L’économie internationale est marquée par un accroissement tendanciel des déséquilibres commerciaux. L’excédent commercial de la Chine s’accentue, propulsé par un modèle de croissance axé sur l’exportation et par une politique industrielle investissant dans les technologies de pointe et la maîtrise des chaînes d’approvisionnement en minéraux critiques. Réciproquement, le déficit commercial des Etats-Unis se creuse, en raison du rôle central qu’occupe le dollar.

A ces tendances de long terme s’est ajoutée la politique tarifaire de la seconde administration Trump. Aux taxes étasuniennes sur les importations de produits étrangers ont répondu les restrictions de Pékin sur ses propres exportations.

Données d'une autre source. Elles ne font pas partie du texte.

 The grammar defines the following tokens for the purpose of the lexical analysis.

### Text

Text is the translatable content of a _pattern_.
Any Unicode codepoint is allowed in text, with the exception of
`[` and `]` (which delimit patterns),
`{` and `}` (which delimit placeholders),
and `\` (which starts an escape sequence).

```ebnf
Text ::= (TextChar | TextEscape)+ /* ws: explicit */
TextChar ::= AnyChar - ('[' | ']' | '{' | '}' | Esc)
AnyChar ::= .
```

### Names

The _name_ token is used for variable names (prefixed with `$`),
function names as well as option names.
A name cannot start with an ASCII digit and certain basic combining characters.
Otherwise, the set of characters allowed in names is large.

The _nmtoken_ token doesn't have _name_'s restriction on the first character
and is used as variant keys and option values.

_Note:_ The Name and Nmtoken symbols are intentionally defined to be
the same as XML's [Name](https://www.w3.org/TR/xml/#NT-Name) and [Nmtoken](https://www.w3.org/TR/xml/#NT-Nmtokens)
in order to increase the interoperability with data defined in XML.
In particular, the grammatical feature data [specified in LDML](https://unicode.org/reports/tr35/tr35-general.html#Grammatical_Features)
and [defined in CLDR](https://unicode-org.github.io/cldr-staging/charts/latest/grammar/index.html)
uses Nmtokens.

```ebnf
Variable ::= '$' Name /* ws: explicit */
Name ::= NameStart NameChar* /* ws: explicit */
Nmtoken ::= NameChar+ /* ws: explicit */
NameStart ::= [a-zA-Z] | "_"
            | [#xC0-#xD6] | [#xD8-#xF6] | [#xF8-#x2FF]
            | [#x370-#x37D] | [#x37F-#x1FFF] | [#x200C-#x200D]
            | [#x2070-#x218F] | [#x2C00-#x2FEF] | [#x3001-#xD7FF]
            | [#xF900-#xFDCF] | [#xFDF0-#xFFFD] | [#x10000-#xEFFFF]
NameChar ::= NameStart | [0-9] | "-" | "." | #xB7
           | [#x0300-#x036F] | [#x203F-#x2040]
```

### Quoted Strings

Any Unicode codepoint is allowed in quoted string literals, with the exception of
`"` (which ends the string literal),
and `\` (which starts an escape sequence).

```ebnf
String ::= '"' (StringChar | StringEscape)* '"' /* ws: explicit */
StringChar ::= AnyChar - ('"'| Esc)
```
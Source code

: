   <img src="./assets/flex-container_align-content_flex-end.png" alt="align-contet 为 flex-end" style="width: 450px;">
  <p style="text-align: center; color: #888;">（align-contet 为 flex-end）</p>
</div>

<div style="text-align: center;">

En ciblant les minéraux critiques et les composants électroniques, les mesures chinoises ont momentanément paralysé l’approvisionnement des industries de pointe étasuniennes. Ce conflit commercial a incité les producteurs chinois à rediriger une part croissante de leur production vers l’Union européenne, mettant à présent en péril l’excédent commercial de l’UE.

Les industries européennes se retrouvent ainsi prises en étau. D’une part, l’administration étasunienne menace directement leur compétitivité par ses barrières tarifaires. D’autre part, la demande pour les produits européens s’essouffle face à la concurrence des importations chinoises et au renforcement de l’euro par rapport au yuan. Ces pressions risquent d’être renforcées par la crise du détroit d’Ormuz: l’industrie chinoise étant moins dépendante des importations d’énergie que son homologue européenne, le niveau des prix en Europe pourrait augmenter plus rapidement qu’en Chine.

Dans ce contexte de disruption des chaînes d’approvisionnement mondiales et de reconfiguration des relations commerciales et militaires, qu’ont à proposer les dirigeant·es du G7? Un bloc européen semble se constituer autour d’un projet de «réarmement» industriel, militaire et commercial de l’Union. Porté par des figures comme Mario Draghi et le chancelier Merz, ce projet repose sur un ensemble de mesures en faveur du capital: subventions et exonérations fiscales à l’industrie, protectionnisme aux frontières combiné à une mise en compétition accrue des travailleur·euses au sein de l’UE, libéralisation du marché de l’énergie… Il s’agit tant de surmonter la crise de l’industrie européenne que de tenter de reconquérir une souveraineté militaire face au vide laissé par le désengagement étasunien.

Or ce projet d’un nouveau compromis productiviste et militariste s’apparente à une fuite en avant. Bien loin de traiter les inégalités flagrantes entre les pays de l’Union, il laisse également dans l’ombre les relations que celle-ci devrait entretenir avec les pays du Sud global. Un renouveau du compromis social européen ne peut se faire sans que soit abordée la question des échanges inégaux que l’UE maintient avec ses «périphéries», proches ou lointaines.

* Membre de Rethinking Economics Genève.